__What you need to do__
Output each record in full, exactly as it stands.

*** Opening of Entries supplied ***

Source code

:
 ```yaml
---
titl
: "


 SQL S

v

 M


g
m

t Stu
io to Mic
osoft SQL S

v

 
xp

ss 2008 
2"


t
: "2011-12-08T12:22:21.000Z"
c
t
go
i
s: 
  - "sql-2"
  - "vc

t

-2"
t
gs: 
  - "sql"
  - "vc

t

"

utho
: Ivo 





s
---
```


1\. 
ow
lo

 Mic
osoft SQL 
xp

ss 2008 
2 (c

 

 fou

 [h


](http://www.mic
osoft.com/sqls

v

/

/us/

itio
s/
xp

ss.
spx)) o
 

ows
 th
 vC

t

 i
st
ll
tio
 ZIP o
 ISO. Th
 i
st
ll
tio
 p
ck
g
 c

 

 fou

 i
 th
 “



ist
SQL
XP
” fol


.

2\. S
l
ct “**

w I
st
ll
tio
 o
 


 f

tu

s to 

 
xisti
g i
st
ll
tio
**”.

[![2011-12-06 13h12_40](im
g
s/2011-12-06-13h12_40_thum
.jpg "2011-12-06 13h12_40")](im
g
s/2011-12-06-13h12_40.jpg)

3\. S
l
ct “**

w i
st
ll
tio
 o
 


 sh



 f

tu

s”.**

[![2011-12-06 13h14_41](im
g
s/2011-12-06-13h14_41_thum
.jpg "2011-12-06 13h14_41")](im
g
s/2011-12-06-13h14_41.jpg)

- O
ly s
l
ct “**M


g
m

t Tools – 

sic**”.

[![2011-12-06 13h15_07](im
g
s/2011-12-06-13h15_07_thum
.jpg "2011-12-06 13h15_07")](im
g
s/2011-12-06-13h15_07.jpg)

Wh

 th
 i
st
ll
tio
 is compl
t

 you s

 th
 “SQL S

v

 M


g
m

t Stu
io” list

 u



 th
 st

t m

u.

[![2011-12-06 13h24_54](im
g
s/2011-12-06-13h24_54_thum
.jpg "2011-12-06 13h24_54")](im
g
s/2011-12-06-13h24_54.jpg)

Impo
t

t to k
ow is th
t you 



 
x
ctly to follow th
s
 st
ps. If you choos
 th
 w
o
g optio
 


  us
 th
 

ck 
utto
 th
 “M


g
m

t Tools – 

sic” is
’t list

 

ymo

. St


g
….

*** Close of Entries supplied ***

__Answer to the problem__
Source code

:
 ```yaml
---
titl
: "


 SQL S

v

 M


g
m

t Stu
io to Mic
osoft SQL S

v

 
xp

ss 2008 
2"


t
: "2011-12-08T12:22:21.000Z"
c
t
go
i
s: 
  - "sql-2"
  - "vc

t

-2"
t
gs: 
  - "sql"
  - "vc

t

"

utho
: Ivo 





s
---
```


1\. 
ow
lo

 Mic
osoft SQL 
xp

ss 2008 
2 (c

 

 fou

 [h


](http://www.mic
osoft.com/sqls

v

/

/us/

itio
s/
xp

ss.
spx)) o
 

ows
 th
 vC

t

 i
st
ll
tio
 ZIP o
 ISO. Th
 i
st
ll
tio
 p
ck
g
 c

 

 fou

 i
 th
 “



ist
SQL
XP
” fol


.

2\. S
l
ct “**

w I
st
ll
tio
 o
 


 f

tu

s to 

 
xisti
g i
st
ll
tio
**”.

[![2011-12-06 13h12_40](im
g
s/2011-12-06-13h12_40_thum
.jpg "2011-12-06 13h12_40")](im
g
s/2011-12-06-13h12_40.jpg)

3\. S
l
ct “**

w i
st
ll
tio
 o
 


 sh



 f

tu

s”.**

[![2011-12-06 13h14_41](im
g
s/2011-12-06-13h14_41_thum
.jpg "2011-12-06 13h14_41")](im
g
s/2011-12-06-13h14_41.jpg)

- O
ly s
l
ct “**M


g
m

t Tools – 

sic**”.

[![2011-12-06 13h15_07](im
g
s/2011-12-06-13h15_07_thum
.jpg "2011-12-06 13h15_07")](im
g
s/2011-12-06-13h15_07.jpg)

Wh

 th
 i
st
ll
tio
 is compl
t

 you s

 th
 “SQL S

v

 M


g
m

t Stu
io” list

 u



 th
 st

t m

u.

[![2011-12-06 13h24_54](im
g
s/2011-12-06-13h24_54_thum
.jpg "2011-12-06 13h24_54")](im
g
s/2011-12-06-13h24_54.jpg)

Impo
t

t to k
ow is th
t you 



 
x
ctly to follow th
s
 st
ps. If you choos
 th
 w
o
g optio
 


  us
 th
 

ck 
utto
 th
 “M


g
m

t Tools – 

sic” is
’t list

 

ymo

. St


g
….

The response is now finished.